Feitas estas considerações iniciais, há que se tecerem os seguintes comentários sobre este tipo de tratamento:

- Não há na literatura médica recente, ou mesmo antiga (até 20 anos), nenhuma referência que recomende a utilização da hetero ou auto-hemoterapia. Utilizar este tipo de prática para reforçar o sistema imunológico, tratar cânceres ou qualquer outra doença, de qualquer etiologia, não tem absolutamente nenhum respaldo em trabalhos científicos.

- Esta falta de suporte científico para o tratamento é perfeitamente lógica, eis que, sabe-se hoje, a transfusão alogênica é capaz, isto sim, de causar desarranjos no sistema imunológico, levando a uma imunossupressão. Esta imunossupressão se manifesta clinicamente por uma maior recidiva de tumores em pacientes transfundidos (em relação aos não-transfundidos), a uma maior freqüência de infecções pós-operatórias em pacientes que receberam transfusão durante o ato cirúrgico, e até mesmo em uma maior propensão à falência de múltiplos órgãos em pacientes de terapia intensiva poli-transfundidos (em relação àqueles menos transfundidos).

Do ponto de vista biológico, esta imunossupressão induzida pela transfusão se manifesta por diminuição no número de células CD4, no número de células NK e na capacidade de proliferação linfocitária do paciente transfundido.

Vê-se, portanto, que a transfusão alogênica, além de não trazer nenhum benefício para o sistema imunológico ainda pode ser deletéria para este. Em relação à transfusão autóloga, esta imunossupressão não ocorreria, mas também não há nenhum benefício conhecido sobre a imunidade do receptor da transfusão.

- Além de baseado em suposições irrealistas e quase delirantes sobre os “poderes do sangue”, este tratamento é flagrantemente ilegal, quando feito com sangue alogênico, visto que, entre as condições a serem obedecidas para que um sangue seja coletado e transfundido estão a testagem do sangue para uma série de marcadores virais e a realização de diversos exames imuno-hematológicos no sangue doado.

Só depois de passar pelos exames previstos por lei é que o sangue é liberado para uso. Antes da transfusão, é obrigatória a realização de testes de compatibilidade pré-transfusional.

Nenhuma dessas etapas parece ter sido cumprida no presente caso, que se refere à administração de sangue alogênico. Isso implica em risco significativo de o paciente contrair doença transmissível pelo sangue, entre as quais a AIDS, a hepatite C e a hepatite B, e de se alo-imunizar, isto é, de produzir anticorpos contra um ou mais antígenos de grupos sangüíneos. Não são raros os relatos de doença hemolítica do recém-nascido surgida em decorrência de alo-imunização de mães que se expuseram a este tipo de tratamento. Acrescente-se que as provas de compatibilidade pré-transfusionais têm que ser feitas em órgãos executores de atividade hemoterápica.
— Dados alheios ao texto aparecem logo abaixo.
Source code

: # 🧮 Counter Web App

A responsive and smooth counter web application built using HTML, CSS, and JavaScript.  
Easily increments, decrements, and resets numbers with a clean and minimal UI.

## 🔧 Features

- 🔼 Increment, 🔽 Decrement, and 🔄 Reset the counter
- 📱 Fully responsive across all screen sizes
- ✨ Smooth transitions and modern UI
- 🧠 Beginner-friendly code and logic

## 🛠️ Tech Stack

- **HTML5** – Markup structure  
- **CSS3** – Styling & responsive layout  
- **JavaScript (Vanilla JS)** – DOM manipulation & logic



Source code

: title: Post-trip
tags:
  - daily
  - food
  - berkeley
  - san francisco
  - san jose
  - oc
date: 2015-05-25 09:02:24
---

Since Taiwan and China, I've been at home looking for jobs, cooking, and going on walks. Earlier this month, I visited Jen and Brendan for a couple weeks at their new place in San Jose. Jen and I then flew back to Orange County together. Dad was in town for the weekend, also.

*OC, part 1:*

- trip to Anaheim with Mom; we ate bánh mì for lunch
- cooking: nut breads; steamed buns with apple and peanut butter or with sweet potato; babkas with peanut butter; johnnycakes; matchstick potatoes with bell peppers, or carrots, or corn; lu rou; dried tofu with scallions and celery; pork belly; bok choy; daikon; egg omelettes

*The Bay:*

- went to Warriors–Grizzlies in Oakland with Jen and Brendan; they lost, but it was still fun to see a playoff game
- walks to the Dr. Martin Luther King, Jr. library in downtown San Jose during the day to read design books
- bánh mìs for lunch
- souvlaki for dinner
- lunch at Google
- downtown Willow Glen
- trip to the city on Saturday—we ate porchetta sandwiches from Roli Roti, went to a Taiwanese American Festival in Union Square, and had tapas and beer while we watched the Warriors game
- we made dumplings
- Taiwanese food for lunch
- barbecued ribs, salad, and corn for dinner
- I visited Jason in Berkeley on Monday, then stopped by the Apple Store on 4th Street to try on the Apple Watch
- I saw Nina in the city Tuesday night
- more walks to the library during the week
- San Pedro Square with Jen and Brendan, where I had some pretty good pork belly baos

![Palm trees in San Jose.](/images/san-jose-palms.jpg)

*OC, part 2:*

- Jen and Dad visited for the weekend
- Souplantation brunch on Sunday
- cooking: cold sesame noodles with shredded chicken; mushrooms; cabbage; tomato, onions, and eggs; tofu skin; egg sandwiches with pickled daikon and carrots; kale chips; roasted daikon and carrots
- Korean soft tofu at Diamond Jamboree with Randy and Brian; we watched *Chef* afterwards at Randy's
Quanto aos testes sorológicos, existe um intervalo de, no mínimo, 8 horas entre a coleta do sangue e a sua conclusão. No caso em apreço, embora o médico tenha informado que os testes foram feitos, é difícil crer que isso tenha sido possível, já que o sangue teria sido infundido imediatamente após a coleta (em caso contrário, onde, como e por quanto tempo teria este sangue ficado estocado?).
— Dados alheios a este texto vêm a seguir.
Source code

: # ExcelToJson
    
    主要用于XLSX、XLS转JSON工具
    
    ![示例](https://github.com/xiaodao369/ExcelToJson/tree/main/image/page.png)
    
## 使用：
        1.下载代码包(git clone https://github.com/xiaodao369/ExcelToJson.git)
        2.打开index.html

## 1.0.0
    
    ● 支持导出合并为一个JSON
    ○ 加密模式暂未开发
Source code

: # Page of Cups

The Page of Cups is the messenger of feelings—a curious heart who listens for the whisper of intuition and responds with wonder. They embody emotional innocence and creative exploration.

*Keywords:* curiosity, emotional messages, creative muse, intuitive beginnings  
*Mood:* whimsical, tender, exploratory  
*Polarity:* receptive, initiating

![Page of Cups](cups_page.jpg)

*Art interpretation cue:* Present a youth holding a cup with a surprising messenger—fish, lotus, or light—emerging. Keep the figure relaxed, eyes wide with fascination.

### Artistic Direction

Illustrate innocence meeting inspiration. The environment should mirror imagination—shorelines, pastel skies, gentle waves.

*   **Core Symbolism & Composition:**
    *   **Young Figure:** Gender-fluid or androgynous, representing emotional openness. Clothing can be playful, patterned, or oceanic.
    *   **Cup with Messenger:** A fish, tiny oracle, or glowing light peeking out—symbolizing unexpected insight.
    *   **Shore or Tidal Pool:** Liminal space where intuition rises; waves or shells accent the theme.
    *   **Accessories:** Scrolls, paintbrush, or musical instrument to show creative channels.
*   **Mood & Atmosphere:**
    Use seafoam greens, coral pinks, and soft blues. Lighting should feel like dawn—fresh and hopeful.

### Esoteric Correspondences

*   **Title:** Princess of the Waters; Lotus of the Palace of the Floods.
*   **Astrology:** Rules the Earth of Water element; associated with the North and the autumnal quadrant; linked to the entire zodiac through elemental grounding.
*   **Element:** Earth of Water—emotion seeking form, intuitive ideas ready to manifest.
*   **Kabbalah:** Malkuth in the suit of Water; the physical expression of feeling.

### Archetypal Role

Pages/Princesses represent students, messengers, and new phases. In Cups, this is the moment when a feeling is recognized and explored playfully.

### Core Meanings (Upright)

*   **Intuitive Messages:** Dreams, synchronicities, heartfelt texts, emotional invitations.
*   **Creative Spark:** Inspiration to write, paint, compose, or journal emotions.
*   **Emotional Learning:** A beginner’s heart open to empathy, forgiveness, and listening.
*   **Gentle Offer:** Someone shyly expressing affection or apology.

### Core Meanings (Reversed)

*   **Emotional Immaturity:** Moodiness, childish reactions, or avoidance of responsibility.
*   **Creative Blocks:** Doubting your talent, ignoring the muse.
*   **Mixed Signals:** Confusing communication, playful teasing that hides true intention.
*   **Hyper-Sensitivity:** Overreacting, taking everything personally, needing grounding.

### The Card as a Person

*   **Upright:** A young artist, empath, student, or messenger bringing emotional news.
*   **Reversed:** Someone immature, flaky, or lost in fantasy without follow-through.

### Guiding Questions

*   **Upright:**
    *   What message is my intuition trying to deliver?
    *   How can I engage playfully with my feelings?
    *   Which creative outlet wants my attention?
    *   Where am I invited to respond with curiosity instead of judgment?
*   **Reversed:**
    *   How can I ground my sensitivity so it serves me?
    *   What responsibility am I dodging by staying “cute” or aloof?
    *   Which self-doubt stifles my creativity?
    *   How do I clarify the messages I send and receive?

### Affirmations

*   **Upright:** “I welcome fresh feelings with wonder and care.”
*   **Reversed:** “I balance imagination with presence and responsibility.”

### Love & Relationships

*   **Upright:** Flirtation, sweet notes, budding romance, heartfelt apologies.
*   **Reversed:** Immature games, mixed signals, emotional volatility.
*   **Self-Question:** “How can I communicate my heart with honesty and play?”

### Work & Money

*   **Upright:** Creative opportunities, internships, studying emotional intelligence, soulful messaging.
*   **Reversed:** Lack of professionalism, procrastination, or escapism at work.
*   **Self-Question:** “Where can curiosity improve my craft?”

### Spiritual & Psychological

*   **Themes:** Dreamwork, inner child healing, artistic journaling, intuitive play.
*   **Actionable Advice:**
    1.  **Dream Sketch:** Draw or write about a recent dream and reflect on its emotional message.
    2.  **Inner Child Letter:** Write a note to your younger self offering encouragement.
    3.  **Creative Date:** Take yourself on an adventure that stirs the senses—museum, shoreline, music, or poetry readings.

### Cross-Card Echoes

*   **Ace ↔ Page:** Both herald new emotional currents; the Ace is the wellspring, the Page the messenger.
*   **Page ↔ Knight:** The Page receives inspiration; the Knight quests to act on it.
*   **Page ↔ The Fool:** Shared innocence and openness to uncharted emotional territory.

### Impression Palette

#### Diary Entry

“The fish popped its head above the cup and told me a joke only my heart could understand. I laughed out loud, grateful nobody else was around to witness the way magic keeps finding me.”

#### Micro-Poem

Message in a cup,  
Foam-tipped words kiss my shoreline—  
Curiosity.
Por tudo o que foi exposto, a Câmara Técnica de Hematologia e Hemoterapia do CREMERJ opina que este tipo de tratamento deveria ser proscrito, por arriscado, ilegal e por colocar em risco a saúde dos pacientes que a ele se submetem, sem que se vislumbre qualquer possível efeito benéfico.

Ressalta-se, ainda, que a Resolução CFM n. 1.499/98, proíbe aos médicos a utilização de práticas terapêuticas não reconhecidas pela comunidade científica, além de estabelecer que “o reconhecimento científico, quando ocorrer, ensejará Resolução do Conselho Federal de Medicina oficializando sua prática pelos médicos no país”.

É o Parecer, s. m. j.

Aprovado na Sessão Plenária de 17/07/2006.


Não existem anexos para esta legislação.